• **THE PROBLEM**:
Keep each line of the material that includes "AppDelegateSwift", and leave out the rest.

[Opening TASK INPUTS section]

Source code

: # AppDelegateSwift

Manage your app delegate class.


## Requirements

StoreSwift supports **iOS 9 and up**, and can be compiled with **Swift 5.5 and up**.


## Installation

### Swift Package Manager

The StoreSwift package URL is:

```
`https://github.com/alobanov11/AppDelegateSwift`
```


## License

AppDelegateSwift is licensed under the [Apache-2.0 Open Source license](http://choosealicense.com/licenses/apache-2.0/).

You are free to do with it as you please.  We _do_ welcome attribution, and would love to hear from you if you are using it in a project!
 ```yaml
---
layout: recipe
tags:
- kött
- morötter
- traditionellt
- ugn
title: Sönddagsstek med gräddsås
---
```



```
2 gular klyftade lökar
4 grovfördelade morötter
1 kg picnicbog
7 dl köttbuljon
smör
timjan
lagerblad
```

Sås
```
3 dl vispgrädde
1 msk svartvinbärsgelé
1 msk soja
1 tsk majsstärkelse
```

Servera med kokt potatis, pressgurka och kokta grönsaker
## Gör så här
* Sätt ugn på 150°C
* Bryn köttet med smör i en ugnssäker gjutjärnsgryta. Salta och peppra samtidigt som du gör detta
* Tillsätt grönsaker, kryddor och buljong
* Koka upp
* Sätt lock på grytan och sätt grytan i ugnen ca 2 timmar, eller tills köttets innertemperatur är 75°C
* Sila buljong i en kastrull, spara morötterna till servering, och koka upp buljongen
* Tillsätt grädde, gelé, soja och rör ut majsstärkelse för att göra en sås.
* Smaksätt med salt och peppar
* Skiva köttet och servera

[Closing TASK INPUTS section]

• **SOLUTION TO THIS PROBLEM**:
: # AppDelegateSwift
`https://github.com/alobanov11/AppDelegateSwift`
AppDelegateSwift is licensed under the [Apache-2.0 Open Source license](http://choosealicense.com/licenses/apache-2.0/).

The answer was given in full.